Executives at Twitch and Amazon are increasingly focused on reducing losses at the livestreaming business. Besides cutting jobs, they have also revamped creator pay. Amazon purchased Twitch for $970 million in 2014. Viewership since then has risen more than sixfold to 2.4 million people at any given time.

Over that stretch, the costs associated with operating the service have also ballooned. Although Twitch receives a discounted rate on hosting services from Amazon, running an international livestreaming service is enormously expensive, executives have told Bloomberg. 

“User and revenue growth have not kept pace with our expectations,” new Chief Executive Officer Dan Clancy wrote in a March blog post announcing job cuts at the company.

The company declined to comment on the record.

With Twitch airing 2.5 million hours of live user-generated content daily and no one monitoring videos before they air, the company requires sophisticated policing tools. Several terrorist attacks were livestreamed on the platform, including the 2022 supermarket shooting in Buffalo, New York. Twitch has also struggled to protect children and prevent grooming on the platform, a Bloomberg investigation found.  

Senior Twitch officials met last month with representatives of the UK regulator Ofcom to discuss the company’s plans to combat child grooming on the platform. The UK regulator is reviewing whether Twitch’s moderation capabilities are robust enough to prevent illegal or harmful material, an agency spokesperson said.

“We will be closely monitoring the efficacy of these measures as they are rolled out,” the Ofcom spokesperson said.

For years, Twitch allowed the toxicity associated with gaming culture to run rampant. As the platform became more mainstream, the company invested in moderation tools, including a user-activated feature called AutoMod. Management also hired more full-time trust and safety professionals to evaluate users’ reports and remove content that violated terms of service or the law.

Co-founder and former CEO Emmett Shear, who stepped down days before the March layoff announcement, championed trust and safety efforts, the people said.

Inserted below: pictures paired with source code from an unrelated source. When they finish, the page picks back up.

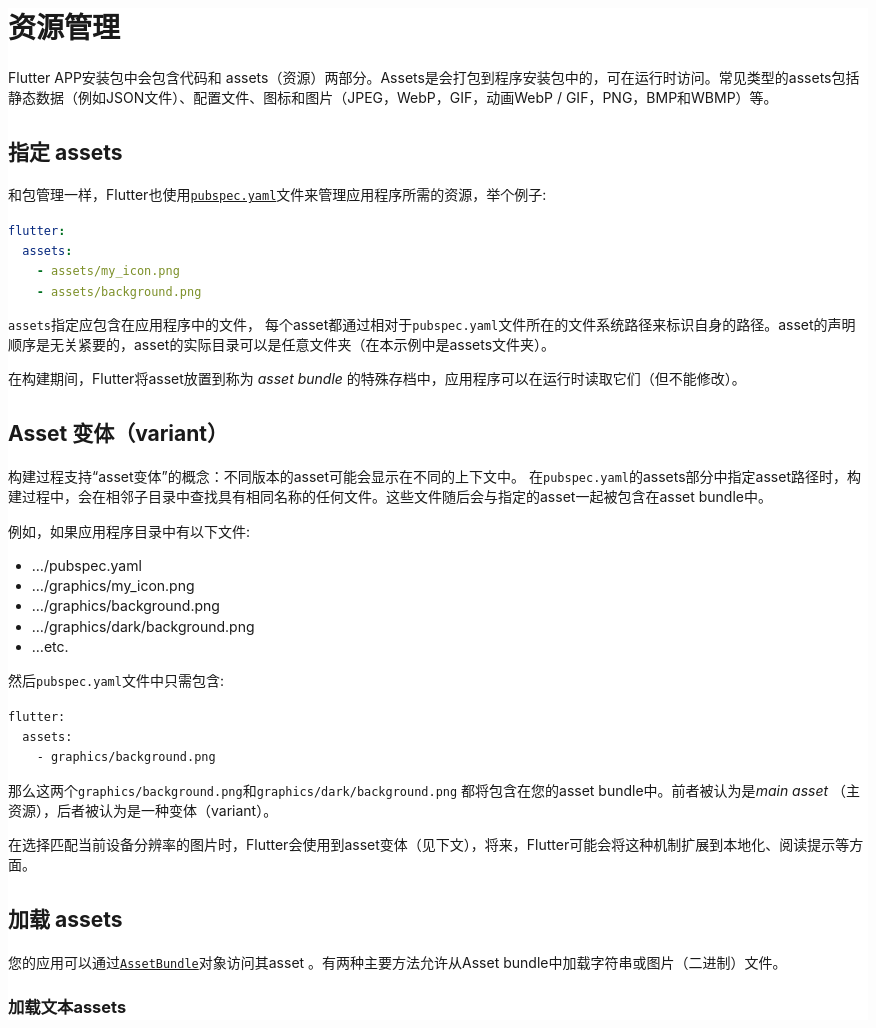 # 资源管理

Flutter APP安装包中会包含代码和 assets（资源）两部分。Assets是会打包到程序安装包中的，可在运行时访问。常见类型的assets包括静态数据（例如JSON文件）、配置文件、图标和图片（JPEG，WebP，GIF，动画WebP / GIF，PNG，BMP和WBMP）等。

## 指定 assets

和包管理一样，Flutter也使用[`pubspec.yaml`](https://www.dartlang.org/tools/pub/pubspec)文件来管理应用程序所需的资源，举个例子:

```yaml
flutter:
  assets:
    - assets/my_icon.png
    - assets/background.png
```

`assets`指定应包含在应用程序中的文件， 每个asset都通过相对于`pubspec.yaml`文件所在的文件系统路径来标识自身的路径。asset的声明顺序是无关紧要的，asset的实际目录可以是任意文件夹（在本示例中是assets文件夹）。

在构建期间，Flutter将asset放置到称为 *asset bundle* 的特殊存档中，应用程序可以在运行时读取它们（但不能修改）。

## Asset 变体（variant）

构建过程支持“asset变体”的概念：不同版本的asset可能会显示在不同的上下文中。 在`pubspec.yaml`的assets部分中指定asset路径时，构建过程中，会在相邻子目录中查找具有相同名称的任何文件。这些文件随后会与指定的asset一起被包含在asset bundle中。

例如，如果应用程序目录中有以下文件:

- …/pubspec.yaml
- …/graphics/my_icon.png
- …/graphics/background.png
- …/graphics/dark/background.png
- …etc.

然后`pubspec.yaml`文件中只需包含:

```
flutter:
  assets:
    - graphics/background.png
```

那么这两个`graphics/background.png`和`graphics/dark/background.png` 都将包含在您的asset bundle中。前者被认为是*main asset* （主资源），后者被认为是一种变体（variant）。

在选择匹配当前设备分辨率的图片时，Flutter会使用到asset变体（见下文），将来，Flutter可能会将这种机制扩展到本地化、阅读提示等方面。

## 加载 assets

您的应用可以通过[`AssetBundle`](https://docs.flutter.io/flutter/services/AssetBundle-class.html)对象访问其asset 。有两种主要方法允许从Asset bundle中加载字符串或图片（二进制）文件。

### 加载文本assets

In addition to streamlining and combining some units, Twitch will increase its reliance on outside suppliers to monitor content and police user activity. One such contractor is Majorel Group Luxembourg SA, a European technology consultant.

In 2022, Insider published a report alleging that workers at Majorel endured surveillance and overwork while reviewing gruesome content on behalf of TikTok.

In a statement to Bloomberg, Karsten König, an executive vice president at Majorel, said that the health and well-being of the company’s content moderators is a priority.

“We demonstrate this every day by providing 24/7 professional psychological support, together with a comprehensive suite of health and well-being initiatives that receive high praise from our people,” he said.

As part of its recent cuts, Twitch laid off the head of its law-enforcement response team, Jessica Marasa. Marasa was widely respected at Twitch for instituting innovative new policies, like the off-service conduct policy. That allows the company to remove the accounts of users who commit serious offenses elsewhere on the internet or in real life.

Marasa also led safety efforts at in-person Twitch events, including the TwitchCon conference, which attracted 30,000 attendees in San Diego last year.

“The public and politicians are ramping up scrutiny over social-media platforms’ ability to moderate disturbing, hateful and illegal material,” said Lo, the Meedan moderation lead.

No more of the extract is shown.